Feeling isolated while occupying a place of privilege is toxic. It damages relationships and communities. When those in power are struggling and feeling isolated, they often blame others. They tend to push away family, demonize groups of people that are different from them, or, in some instances, become angry and violent. Instead of seeking help, they inflict their pain on those with less power and privilege.


There are many reasons why marriages fall apart or people are emotionally cut off from family. But in my work as a therapist, I often see straight white men use their pain to push away, blame or hurt others.


They often justify these actions by clinging to the idea that they don’t need anyone – but they desperately fear being alone. They often can list off the things that those around them need to change – but are terrified to look at their own actions. They often feel entitled to what they have – but don’t see how others made it possible.



It doesn’t have to be this way.
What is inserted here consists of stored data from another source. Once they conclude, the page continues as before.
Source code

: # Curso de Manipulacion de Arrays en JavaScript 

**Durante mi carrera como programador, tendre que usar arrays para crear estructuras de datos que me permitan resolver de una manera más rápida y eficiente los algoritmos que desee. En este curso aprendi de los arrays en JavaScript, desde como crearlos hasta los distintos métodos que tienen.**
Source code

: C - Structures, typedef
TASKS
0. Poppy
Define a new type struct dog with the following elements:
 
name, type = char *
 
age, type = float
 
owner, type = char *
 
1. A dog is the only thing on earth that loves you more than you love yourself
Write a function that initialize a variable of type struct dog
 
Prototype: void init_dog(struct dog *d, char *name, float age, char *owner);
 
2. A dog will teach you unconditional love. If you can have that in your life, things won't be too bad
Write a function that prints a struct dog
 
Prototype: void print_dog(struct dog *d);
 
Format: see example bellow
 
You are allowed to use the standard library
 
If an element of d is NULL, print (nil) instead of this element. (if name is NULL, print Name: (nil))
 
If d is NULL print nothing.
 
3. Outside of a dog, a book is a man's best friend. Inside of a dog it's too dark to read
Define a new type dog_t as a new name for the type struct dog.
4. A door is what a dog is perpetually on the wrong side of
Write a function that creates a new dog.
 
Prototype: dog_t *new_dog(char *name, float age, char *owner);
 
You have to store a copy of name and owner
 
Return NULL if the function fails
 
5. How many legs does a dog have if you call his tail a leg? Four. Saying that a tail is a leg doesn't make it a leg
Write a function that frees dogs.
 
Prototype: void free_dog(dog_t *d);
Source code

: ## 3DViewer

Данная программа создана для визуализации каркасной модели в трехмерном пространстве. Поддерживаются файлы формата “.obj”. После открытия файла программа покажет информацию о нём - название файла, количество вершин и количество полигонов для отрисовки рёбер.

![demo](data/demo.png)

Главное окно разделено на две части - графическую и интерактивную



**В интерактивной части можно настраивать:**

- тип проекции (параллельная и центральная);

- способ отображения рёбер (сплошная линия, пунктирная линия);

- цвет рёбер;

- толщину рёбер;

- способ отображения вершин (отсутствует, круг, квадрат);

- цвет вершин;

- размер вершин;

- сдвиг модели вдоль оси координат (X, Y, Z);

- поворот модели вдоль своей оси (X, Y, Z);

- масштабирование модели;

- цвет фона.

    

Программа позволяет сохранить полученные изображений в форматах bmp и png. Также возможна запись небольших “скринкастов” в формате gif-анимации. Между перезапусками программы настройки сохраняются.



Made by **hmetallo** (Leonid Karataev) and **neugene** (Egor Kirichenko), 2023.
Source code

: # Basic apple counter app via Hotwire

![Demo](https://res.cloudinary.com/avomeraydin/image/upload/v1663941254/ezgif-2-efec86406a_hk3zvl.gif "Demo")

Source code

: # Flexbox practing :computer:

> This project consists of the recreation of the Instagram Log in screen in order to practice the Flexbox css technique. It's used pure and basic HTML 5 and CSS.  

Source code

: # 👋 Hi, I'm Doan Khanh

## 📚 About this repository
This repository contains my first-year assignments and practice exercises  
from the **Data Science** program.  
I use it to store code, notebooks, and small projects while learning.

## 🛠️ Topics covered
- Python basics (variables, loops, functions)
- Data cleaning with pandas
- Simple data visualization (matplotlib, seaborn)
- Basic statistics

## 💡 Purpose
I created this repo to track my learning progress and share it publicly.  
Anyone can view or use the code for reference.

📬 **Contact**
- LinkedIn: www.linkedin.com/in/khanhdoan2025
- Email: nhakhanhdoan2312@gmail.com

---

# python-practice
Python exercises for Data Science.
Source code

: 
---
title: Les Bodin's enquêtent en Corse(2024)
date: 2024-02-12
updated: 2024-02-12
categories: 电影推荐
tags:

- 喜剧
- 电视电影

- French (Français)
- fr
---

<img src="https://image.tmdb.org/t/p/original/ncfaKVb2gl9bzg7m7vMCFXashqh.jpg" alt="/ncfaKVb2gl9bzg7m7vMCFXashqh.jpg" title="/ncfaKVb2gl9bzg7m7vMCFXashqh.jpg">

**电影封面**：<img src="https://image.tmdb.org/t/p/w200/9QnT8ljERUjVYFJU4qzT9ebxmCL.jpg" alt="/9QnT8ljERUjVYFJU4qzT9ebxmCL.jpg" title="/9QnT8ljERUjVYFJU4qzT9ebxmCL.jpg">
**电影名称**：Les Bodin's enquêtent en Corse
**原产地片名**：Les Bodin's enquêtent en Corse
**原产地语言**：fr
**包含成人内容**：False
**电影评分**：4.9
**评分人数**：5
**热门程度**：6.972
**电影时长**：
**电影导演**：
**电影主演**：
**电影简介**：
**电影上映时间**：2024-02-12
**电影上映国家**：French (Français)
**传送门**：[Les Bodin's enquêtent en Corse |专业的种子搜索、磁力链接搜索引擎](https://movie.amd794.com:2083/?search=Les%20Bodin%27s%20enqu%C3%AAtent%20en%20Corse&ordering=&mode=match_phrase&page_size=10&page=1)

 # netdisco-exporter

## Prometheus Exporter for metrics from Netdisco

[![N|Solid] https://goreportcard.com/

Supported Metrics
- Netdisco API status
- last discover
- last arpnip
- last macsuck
In fact, when we engage in the hard work of forming connections, taking responsibility and using privilege to lift others, we don’t lose our individuality – we gain more. If we really want the freedom that rugged individualism supposedly offers, we need to abandon this myth. Real individualism comes when we create relationships and communities that love and support each other. When we feel connected, when we are seen and valued for who we really are, we are able to be ourselves and explore the world around us.